Two Poems
Francesca Tangreti
on a better, happier saint sebastian
across 2,821 miles we read howl together and say “god,
what a shame he was a pedophile,” as if we don’t roll
“holy, holy, holy” over our tongues, cool marbles or
a mouthful of cigarette smoke stolen on the stoop
of a frat house while the wall at your back shudders with the strain of holding
some EDM wordless anthem pulsing with a
raw and preternatural desperation, a similar psalm
when you think about it, to “holy, holy, holy.”
across 2,821 miles we watch reruns of cooking shows from 2016 and laugh
at the same lines, hunch closer to the TV and mutter “that risotto is never
gonna finish in time,” as if we’ve ever tried risotto
which is atomically similar to us
saying “we’ll flip a coin for
the bedroom with the bookcases,” as if we’ve ever had bookshelves of our own, as if
i would ever take them all for myself even if i called a keen tails, but
then i’m sure you’ll be tasting your first risotto off my wooden spoon.
across 2,821 miles we post to the same pinterest board like
middle aged mothers with bangs shorn crooked across our foreheads, only we
call the practice “lamenting” and it is full up with pictures of two girls
a blond and a brunette
cracking baguettes and studying hunched over the same french dictionary
as if i made it past level two on duolingo, as if my tongue doesn’t trip
over “nous sommes nés pour nous trouver” like i’m trying to pray again, like i’m
soaking ginsberg’s twisted “holy”s in wine so i can swallow them easier than 2,821 miles.
when i fall in love again i imagine it will be
something like a wildfire or maybe the blistered redwood
curry paste stirred into coconut milk, making it blush
lamia spotting hermes and thinking “i’m free i’m free i’m free”
crushed ice and the eloquent conversation it poses
like hearing wowee zowee for the first time and especially “grounded”
the intrinsic potential of an eyelash
peeling a clementine, wedging rind beneath your thumbnail and the two-day sting
dad’s old Lexus wheezing to an inexplicable start
liquid smooth and miracle-flesh like galatea
a night cool enough to sleep in socks
one of those action movies: beautiful faces, enormously large
the first sip of white wine and the burgeoning impulse to giggle
juice spurting, coating eve’s tongue, and the impulse to share
twelve playlists with unhinged names (eating glass etc etc)
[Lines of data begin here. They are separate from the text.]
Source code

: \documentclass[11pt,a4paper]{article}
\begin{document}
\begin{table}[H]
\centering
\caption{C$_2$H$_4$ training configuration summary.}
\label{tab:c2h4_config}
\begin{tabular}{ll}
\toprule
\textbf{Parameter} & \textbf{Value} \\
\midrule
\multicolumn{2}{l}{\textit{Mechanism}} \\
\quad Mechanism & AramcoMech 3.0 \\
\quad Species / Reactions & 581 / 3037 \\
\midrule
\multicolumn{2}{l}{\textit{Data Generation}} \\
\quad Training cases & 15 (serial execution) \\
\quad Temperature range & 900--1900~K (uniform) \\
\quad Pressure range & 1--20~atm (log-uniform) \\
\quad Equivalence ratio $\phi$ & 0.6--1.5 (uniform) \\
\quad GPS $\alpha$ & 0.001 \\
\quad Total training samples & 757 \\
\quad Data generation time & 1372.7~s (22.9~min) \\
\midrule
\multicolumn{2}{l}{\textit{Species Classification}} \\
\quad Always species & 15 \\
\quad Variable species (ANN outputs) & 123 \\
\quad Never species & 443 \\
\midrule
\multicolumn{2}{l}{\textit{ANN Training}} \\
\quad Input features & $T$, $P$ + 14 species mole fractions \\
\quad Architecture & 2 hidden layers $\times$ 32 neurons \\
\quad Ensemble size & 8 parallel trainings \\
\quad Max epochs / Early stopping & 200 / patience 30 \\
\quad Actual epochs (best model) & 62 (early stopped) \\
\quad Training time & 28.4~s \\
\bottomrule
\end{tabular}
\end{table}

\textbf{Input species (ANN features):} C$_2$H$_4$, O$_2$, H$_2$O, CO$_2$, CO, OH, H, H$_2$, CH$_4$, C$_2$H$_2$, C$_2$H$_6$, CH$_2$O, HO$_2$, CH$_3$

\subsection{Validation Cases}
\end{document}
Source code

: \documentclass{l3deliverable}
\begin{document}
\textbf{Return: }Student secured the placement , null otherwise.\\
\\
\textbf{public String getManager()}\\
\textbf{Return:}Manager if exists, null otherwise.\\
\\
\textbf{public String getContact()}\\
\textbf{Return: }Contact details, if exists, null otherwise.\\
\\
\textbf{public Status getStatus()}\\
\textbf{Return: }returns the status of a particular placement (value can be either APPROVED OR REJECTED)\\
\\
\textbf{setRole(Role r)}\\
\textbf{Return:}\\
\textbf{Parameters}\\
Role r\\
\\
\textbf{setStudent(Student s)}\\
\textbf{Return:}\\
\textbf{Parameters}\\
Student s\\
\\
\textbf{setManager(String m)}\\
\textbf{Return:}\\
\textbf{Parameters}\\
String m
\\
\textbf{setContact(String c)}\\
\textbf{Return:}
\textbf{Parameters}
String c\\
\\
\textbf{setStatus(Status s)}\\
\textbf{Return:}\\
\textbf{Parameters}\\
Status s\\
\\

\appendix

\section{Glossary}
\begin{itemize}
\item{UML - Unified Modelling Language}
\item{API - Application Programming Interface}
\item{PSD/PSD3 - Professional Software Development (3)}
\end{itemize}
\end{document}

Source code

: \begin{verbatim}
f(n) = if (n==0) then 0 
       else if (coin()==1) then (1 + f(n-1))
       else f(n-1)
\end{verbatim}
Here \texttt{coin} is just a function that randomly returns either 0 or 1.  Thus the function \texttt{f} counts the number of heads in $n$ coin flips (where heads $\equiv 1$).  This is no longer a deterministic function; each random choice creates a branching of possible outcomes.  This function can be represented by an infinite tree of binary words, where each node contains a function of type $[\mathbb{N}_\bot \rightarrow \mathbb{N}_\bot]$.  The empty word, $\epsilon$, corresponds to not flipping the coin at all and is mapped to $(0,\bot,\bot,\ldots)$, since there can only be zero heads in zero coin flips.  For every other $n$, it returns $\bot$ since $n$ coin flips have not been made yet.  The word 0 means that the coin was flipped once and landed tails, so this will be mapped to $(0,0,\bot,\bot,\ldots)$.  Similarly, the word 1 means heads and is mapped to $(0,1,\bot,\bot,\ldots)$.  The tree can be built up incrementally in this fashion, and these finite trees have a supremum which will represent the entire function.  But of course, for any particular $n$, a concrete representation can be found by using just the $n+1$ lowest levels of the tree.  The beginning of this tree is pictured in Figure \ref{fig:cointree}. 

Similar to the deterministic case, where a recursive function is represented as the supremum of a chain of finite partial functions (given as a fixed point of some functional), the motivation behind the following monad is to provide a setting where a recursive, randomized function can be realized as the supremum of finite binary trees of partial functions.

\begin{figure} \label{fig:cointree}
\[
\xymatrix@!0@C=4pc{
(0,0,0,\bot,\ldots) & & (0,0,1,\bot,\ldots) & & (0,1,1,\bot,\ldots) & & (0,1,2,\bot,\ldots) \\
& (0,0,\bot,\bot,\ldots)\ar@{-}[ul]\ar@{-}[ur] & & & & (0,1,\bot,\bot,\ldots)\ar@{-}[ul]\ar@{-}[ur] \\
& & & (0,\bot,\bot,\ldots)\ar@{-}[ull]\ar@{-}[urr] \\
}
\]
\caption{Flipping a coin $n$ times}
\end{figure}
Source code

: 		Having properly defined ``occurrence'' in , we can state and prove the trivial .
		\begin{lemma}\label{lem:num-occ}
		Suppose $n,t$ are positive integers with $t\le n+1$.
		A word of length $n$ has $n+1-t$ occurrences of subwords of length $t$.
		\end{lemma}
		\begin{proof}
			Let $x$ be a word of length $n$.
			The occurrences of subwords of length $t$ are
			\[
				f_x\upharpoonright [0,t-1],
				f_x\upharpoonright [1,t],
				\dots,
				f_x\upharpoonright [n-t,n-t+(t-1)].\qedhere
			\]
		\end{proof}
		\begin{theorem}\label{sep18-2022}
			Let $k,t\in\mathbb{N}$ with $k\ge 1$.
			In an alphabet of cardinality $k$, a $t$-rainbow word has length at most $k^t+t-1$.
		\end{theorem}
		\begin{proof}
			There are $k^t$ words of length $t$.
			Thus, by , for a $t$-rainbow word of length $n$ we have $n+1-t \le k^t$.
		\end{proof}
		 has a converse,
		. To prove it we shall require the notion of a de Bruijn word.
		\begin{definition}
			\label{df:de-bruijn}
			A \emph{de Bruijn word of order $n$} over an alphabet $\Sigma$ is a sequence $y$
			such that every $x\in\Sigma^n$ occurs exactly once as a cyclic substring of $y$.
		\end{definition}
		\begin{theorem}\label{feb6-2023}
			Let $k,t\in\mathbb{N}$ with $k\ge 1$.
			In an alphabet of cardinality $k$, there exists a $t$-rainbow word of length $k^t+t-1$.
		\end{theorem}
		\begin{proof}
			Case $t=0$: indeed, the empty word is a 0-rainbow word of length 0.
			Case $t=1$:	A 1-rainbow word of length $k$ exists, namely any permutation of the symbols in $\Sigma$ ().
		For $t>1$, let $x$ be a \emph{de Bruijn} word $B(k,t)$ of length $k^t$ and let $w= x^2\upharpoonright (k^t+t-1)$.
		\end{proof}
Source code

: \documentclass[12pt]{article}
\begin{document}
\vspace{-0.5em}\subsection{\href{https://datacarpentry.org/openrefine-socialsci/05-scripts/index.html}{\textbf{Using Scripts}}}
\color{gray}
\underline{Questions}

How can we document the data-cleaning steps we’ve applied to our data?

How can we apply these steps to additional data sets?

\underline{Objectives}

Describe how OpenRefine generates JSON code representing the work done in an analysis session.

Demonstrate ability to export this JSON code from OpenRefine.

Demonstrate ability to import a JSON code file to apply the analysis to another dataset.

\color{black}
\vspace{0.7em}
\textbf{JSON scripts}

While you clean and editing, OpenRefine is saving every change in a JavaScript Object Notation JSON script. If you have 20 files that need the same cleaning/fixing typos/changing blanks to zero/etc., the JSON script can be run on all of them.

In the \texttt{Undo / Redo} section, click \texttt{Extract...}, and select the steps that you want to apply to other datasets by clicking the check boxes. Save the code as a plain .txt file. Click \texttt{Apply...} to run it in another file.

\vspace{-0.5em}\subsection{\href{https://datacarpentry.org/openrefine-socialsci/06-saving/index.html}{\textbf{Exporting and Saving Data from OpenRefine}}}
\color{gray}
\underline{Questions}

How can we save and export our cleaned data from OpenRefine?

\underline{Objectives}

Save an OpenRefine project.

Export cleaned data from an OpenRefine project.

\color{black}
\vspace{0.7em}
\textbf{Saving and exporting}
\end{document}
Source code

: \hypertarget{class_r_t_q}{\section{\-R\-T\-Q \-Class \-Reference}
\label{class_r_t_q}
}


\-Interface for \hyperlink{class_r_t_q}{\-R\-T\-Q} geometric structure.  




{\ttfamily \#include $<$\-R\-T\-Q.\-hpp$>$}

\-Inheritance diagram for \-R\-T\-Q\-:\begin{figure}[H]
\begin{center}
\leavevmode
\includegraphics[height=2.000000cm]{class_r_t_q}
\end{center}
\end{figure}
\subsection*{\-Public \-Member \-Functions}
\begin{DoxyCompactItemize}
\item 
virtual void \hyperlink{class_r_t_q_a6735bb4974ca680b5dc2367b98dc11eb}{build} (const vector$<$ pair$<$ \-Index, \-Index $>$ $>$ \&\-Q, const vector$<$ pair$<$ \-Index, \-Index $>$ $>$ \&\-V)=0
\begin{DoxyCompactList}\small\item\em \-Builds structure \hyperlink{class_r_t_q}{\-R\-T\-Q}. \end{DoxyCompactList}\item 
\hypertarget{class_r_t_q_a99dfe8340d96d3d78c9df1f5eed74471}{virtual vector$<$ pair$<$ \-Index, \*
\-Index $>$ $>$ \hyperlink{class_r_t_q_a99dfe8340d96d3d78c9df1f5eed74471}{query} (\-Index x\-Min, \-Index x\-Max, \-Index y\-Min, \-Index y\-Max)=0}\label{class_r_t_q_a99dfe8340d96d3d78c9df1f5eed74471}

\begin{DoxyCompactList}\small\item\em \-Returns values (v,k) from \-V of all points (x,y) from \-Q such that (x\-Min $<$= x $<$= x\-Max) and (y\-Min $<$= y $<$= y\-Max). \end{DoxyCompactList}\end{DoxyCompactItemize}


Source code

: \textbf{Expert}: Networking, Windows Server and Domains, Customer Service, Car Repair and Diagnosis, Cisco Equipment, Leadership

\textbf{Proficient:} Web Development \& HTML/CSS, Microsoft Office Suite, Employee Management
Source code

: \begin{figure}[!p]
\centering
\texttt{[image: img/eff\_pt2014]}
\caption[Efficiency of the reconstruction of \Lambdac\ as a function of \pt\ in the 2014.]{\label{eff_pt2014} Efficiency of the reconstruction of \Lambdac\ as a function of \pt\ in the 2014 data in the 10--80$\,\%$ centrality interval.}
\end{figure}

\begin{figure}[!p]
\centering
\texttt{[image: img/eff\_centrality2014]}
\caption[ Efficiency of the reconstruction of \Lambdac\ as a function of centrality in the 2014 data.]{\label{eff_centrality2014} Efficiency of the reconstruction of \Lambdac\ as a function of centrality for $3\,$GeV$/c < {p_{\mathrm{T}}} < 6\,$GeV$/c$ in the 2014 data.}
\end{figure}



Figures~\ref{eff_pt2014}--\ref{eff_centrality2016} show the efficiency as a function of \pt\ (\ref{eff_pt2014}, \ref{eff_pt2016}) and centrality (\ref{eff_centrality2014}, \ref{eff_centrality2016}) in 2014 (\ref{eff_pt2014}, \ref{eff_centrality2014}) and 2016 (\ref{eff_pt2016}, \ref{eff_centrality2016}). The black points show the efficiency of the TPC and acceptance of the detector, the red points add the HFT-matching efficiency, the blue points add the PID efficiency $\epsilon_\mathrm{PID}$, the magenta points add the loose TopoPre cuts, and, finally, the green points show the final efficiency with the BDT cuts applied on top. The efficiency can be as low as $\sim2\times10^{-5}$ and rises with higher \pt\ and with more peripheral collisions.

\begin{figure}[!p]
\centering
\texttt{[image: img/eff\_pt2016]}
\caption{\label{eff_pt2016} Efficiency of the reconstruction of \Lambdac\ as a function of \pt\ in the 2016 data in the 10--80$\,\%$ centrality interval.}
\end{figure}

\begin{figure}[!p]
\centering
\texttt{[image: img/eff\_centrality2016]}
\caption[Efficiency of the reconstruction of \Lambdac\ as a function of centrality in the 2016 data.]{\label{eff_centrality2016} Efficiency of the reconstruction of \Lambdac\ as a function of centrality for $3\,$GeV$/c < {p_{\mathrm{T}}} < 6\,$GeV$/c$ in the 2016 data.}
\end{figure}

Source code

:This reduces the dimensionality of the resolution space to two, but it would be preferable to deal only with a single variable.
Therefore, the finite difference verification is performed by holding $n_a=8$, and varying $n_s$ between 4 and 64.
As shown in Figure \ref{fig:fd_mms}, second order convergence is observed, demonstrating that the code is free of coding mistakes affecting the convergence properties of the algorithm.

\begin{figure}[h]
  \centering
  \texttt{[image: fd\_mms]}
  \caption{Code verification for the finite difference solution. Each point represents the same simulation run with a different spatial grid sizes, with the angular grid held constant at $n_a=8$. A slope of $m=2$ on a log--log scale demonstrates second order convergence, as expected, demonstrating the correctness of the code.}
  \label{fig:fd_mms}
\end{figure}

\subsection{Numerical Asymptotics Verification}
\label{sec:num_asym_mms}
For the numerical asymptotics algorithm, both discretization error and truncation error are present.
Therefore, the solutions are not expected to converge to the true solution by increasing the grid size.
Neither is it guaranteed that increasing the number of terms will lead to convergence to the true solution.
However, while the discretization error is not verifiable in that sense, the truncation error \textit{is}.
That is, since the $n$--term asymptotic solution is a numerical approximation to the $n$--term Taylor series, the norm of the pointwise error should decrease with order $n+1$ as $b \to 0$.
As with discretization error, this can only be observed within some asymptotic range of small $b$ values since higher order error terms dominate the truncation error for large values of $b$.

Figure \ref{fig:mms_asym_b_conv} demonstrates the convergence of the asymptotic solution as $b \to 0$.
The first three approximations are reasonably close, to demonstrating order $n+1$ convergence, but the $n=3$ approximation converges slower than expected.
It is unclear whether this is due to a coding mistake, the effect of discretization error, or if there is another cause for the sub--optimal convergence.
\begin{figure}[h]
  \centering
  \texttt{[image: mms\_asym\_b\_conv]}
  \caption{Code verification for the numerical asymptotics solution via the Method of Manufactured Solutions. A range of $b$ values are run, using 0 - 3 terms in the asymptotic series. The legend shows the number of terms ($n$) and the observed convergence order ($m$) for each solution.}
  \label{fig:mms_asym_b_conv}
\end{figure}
ears that stick out a little too far
guitar calluses and how they are like kisses or else vampire bites
a cosmic shift in the alignment of my pelvis-spine-neck
an extended forkful of still-steaming pasta
a vegas hotel room: mirrored ceiling, heart-shaped mattress, lurid red, breath on my ear
fall’s last leaf
the first sun-dried apricot like leather and august and candlesmoke
resplendent like crepuscular rays caught hanging over a hilly horizon
or everything i’ve ever touched turning to dog shit in my cupped palms.
Francesca Tangreti writes, “I am an English major and Creative Writing minor, class of 2022, siring from Clinton, New Jersey. These are all quarantine poems, and were a means by which I did some self-discovery during this time period, whether that be with regards to my identity, my friendships, or the strange and malleable future we are currently in some sort of twisted Mexican Stand-Off with.”